Simply check the measurement of the fork to know the travel. Downhill mountain bikes are better with forks measuring at least 160 millimeters. Meanwhile, a travel between 140 to 160 millimeters is ideal for enduro and trail bikes. Lastly, the smallest range which is 120 to 140 millimeters is for the cross-country type.
Whether the seat post is low, high, fixed, or adjustable, it has its advantages and disadvantages.
Low seat posts are best for downhill riding. They allow better control by letting the rider stand on the pedals freely.
On the other hand, high seat posts are for flat surfaces and hill climbing. That’s because they help riders step on the pedals with more force.
Fixed vs Adjustable
More affordable bikes have fixed seat posts. They’re stronger and sturdier. The downside? You can only adjust the height when the bike’s not moving.
Meanwhile, some hi-tech bikes have a button on the handlebar specifically for seat post adjustments. Simply press the button to adjust the height without stopping. You can move from one hill to another continuously.
Adjustable seat posts, shifters, and brakes require foolproof systems, so they need cables to connect the mechanisms. Now, which one is better for organizing cables: internal or external routing?
To make internal routing possible, there should be narrow tubes that can hold the cables without affecting the bike’s structure. This design looks cleaner and is safer for the cables since it can prevent snagging. But, it’s inconvenient for maintenance.
It goes without saying that external routing is easier to maintain despite the safety risks of exposed cables. This is more convenient for riders who frequently use their MTBs on the most challenging terrains. That kind of lifestyle requires regular maintenance on the bike.
Find out the right type of brakes and the suitable rotor size for downhill mountain bikes.

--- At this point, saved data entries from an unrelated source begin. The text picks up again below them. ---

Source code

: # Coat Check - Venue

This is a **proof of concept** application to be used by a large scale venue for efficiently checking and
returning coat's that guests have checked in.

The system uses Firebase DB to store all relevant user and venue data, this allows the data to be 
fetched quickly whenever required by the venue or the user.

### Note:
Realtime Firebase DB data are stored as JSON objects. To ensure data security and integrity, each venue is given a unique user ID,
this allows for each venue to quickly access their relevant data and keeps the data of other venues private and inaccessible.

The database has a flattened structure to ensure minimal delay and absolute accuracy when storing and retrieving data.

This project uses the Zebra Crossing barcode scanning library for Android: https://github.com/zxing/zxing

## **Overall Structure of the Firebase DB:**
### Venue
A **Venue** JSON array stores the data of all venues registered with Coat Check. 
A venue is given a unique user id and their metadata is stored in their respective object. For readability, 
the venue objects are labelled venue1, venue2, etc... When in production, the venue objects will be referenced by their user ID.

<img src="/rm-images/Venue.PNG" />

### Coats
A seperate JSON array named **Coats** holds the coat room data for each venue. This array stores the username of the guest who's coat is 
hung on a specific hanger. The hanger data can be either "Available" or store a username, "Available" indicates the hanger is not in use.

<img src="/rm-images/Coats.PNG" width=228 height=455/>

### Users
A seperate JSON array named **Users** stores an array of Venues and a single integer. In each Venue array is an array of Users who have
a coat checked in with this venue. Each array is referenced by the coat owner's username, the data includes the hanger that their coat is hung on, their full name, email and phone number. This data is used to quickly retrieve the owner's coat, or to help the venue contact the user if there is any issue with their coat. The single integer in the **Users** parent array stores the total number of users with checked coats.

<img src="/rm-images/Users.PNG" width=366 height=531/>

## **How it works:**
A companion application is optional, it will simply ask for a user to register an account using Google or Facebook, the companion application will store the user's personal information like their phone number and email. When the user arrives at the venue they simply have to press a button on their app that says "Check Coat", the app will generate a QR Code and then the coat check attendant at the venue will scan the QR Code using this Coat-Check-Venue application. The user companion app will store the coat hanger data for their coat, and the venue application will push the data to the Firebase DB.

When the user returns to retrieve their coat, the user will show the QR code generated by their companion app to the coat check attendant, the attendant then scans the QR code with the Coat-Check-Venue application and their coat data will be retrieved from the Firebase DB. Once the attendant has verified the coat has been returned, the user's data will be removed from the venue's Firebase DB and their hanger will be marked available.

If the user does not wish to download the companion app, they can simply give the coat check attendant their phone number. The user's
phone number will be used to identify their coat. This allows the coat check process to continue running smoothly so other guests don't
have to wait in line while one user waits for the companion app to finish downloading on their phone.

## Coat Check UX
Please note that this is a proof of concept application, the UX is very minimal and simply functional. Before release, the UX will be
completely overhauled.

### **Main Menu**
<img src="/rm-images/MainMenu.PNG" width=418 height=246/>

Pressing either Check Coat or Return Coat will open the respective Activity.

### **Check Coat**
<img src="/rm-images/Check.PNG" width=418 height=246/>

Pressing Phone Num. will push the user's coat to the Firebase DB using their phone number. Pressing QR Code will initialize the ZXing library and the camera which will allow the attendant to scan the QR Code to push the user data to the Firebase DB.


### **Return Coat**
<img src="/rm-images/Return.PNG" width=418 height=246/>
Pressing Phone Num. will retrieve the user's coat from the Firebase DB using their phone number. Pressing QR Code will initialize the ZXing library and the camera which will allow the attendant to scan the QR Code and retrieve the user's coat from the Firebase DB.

Mechanical disc brakes are still preferred by many riders, but for downhill riding, you need something with higher efficiency. We’re talking about hydraulic brakes.
Disc brakes with hydraulic technology are more sensitive, hence more responsive despite less effort. And, the cherry on top is you don’t need to constantly maintain them.
Bigger brake rotors within the 160- to 200-millimeter range are more powerful. They’re essential for downhill riding. The usual design is that the bigger rotor should be at the front while the smaller one is at the rear wheel to concentrate power forward as you descend.
Should you go for 27.5-inch wheels or 29ers for downhill riding? Pay attention to the following tips:
This size is more suited for advanced riders. Its main purpose is to let the rider do tricks, especially the complicated ones. It can make you fly and jump easily for more exciting rides if its rear is shorter. If there are a lot of obstacles on the terrain, agile 27.5-inch wheels can help you dodge all of them.
For racing, a longer wheelbase plus 29-inch wheels are ideal. A 29er is at its best at higher speeds.
While 27.5-inch wheels are for pros, 29ers are perfect for beginners who want to master downhill riding. They have better stability for the rider’s safety.
While other bikes on the list focus on versatility, the Mongoose Boot’r 27.5″ Down Hill Bicycle is specifically designed for safer high-speed descents. Whether the slope is smooth or steep, this MTB can handle it. It can also absorb impact for comfort. These advantages are the reasons why we highly recommend this bike. Just watch out for problems on its fork, rims, and tires due to factory defects or shipping issues.
Lastly, to separate good downhill bikes from the bad, just check their geometry, construction, travel, seat post, cable placement, brakes, rotors, and wheels. That’s a lot of factors to think about, but getting a high-quality downhill MTB in the end is worth it.